About this exercise -
Which lines of the data contain the string "cite"? Show each of them.
Top of Entries supplied
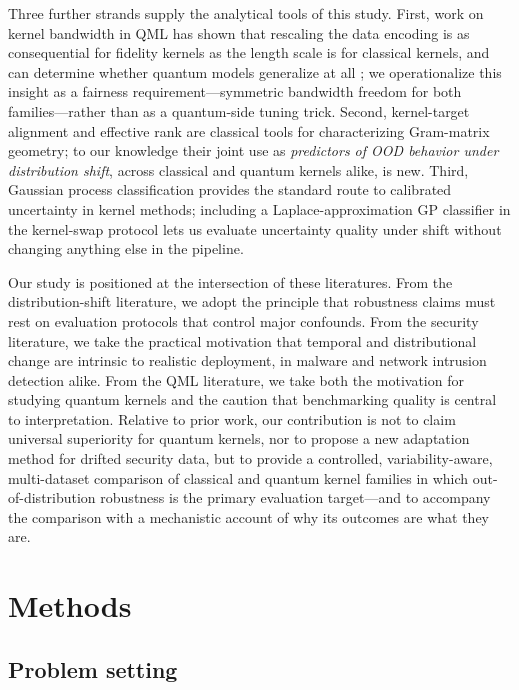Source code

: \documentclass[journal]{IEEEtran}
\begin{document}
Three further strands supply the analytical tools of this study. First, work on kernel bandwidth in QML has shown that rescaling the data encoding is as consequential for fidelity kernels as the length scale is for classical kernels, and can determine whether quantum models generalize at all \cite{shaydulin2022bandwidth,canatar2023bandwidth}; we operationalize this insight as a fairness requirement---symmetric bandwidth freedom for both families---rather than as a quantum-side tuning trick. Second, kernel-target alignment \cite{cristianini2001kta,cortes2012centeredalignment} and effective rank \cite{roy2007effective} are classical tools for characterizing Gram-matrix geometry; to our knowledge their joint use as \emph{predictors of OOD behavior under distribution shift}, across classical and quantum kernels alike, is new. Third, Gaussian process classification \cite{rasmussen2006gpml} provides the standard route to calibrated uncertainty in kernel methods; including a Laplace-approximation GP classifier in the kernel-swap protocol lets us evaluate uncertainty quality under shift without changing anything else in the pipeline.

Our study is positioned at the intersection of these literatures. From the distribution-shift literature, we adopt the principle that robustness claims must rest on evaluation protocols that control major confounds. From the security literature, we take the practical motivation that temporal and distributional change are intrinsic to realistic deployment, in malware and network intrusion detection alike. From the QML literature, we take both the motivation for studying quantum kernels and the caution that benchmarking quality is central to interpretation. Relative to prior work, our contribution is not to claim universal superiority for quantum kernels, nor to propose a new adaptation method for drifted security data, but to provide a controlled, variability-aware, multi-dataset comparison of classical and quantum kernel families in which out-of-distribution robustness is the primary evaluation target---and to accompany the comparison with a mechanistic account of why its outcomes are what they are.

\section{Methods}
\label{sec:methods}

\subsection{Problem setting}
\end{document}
Bottom of Entries supplied
Top of Entries supplied
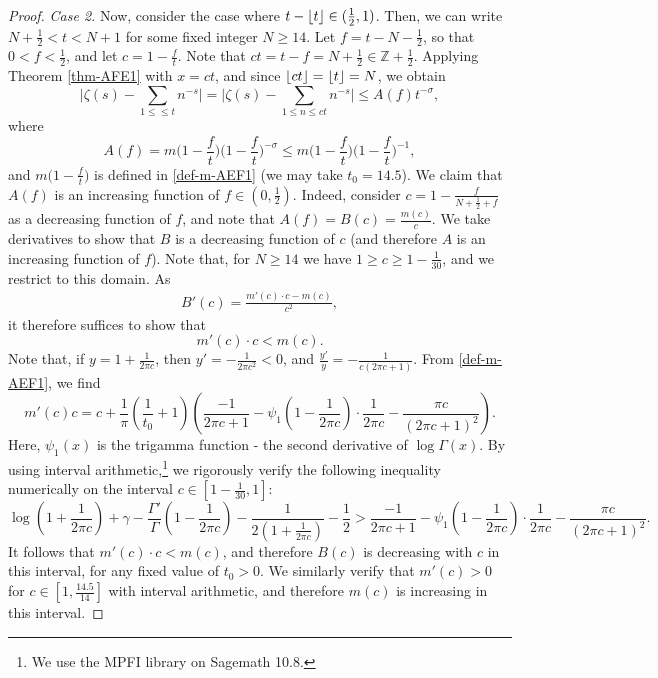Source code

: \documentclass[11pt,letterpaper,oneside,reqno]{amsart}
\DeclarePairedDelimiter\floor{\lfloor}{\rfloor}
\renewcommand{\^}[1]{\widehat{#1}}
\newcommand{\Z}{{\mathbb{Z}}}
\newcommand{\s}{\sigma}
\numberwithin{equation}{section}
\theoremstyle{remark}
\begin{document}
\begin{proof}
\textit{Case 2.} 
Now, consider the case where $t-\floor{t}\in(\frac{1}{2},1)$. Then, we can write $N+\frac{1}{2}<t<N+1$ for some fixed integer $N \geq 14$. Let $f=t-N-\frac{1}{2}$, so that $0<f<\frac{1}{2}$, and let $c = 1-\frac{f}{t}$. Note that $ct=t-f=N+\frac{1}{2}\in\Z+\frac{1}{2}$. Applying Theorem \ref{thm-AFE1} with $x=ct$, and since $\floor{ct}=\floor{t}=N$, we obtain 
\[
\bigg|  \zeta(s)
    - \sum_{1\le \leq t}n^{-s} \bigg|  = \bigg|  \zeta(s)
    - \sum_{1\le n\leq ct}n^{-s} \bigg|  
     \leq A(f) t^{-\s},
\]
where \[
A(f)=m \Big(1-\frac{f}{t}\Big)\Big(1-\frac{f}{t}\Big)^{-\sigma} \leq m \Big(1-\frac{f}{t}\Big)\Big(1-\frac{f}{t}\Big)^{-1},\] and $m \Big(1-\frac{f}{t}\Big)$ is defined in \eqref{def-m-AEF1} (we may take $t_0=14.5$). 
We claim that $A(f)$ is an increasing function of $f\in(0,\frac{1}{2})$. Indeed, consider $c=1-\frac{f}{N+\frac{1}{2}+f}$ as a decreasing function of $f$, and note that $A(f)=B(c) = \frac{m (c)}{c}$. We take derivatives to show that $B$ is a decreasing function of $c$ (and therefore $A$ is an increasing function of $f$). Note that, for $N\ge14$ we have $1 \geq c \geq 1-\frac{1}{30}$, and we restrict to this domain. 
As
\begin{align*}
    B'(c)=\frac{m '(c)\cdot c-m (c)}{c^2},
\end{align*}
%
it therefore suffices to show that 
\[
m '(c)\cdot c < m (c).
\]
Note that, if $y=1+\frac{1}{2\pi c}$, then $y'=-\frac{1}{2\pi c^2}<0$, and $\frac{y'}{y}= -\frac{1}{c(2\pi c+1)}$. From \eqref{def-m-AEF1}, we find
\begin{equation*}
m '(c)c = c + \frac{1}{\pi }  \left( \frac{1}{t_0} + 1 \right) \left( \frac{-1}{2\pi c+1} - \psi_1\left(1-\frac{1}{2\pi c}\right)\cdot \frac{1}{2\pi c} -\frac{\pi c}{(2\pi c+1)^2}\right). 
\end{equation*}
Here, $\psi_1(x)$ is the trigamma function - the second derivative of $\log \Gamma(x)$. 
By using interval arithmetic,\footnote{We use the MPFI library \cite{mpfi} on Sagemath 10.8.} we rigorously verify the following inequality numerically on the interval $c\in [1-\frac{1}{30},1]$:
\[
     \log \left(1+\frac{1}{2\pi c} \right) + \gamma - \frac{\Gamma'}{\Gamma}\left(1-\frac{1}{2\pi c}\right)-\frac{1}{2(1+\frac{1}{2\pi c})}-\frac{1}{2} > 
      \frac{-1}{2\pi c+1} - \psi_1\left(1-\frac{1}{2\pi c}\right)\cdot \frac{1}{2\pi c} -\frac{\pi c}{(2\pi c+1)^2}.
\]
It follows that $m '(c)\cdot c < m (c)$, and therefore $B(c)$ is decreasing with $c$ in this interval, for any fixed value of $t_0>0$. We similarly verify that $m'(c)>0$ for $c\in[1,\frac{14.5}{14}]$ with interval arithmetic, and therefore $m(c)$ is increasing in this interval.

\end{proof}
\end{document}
Bottom of Entries supplied
Your response -
Three further strands supply the analytical tools of this study. First, work on kernel bandwidth in QML has shown that rescaling the data encoding is as consequential for fidelity kernels as the length scale is for classical kernels, and can determine whether quantum models generalize at all \cite{shaydulin2022bandwidth,canatar2023bandwidth}; we operationalize this insight as a fairness requirement---symmetric bandwidth freedom for both families---rather than as a quantum-side tuning trick. Second, kernel-target alignment \cite{cristianini2001kta,cortes2012centeredalignment} and effective rank \cite{roy2007effective} are classical tools for characterizing Gram-matrix geometry; to our knowledge their joint use as \emph{predictors of OOD behavior under distribution shift}, across classical and quantum kernels alike, is new. Third, Gaussian process classification \cite{rasmussen2006gpml} provides the standard route to calibrated uncertainty in kernel methods; including a Laplace-approximation GP classifier in the kernel-swap protocol lets us evaluate uncertainty quality under shift without changing anything else in the pipeline.
By using interval arithmetic,\footnote{We use the MPFI library \cite{mpfi} on Sagemath 10.8.} we rigorously verify the following inequality numerically on the interval $c\in [1-\frac{1}{30},1]$:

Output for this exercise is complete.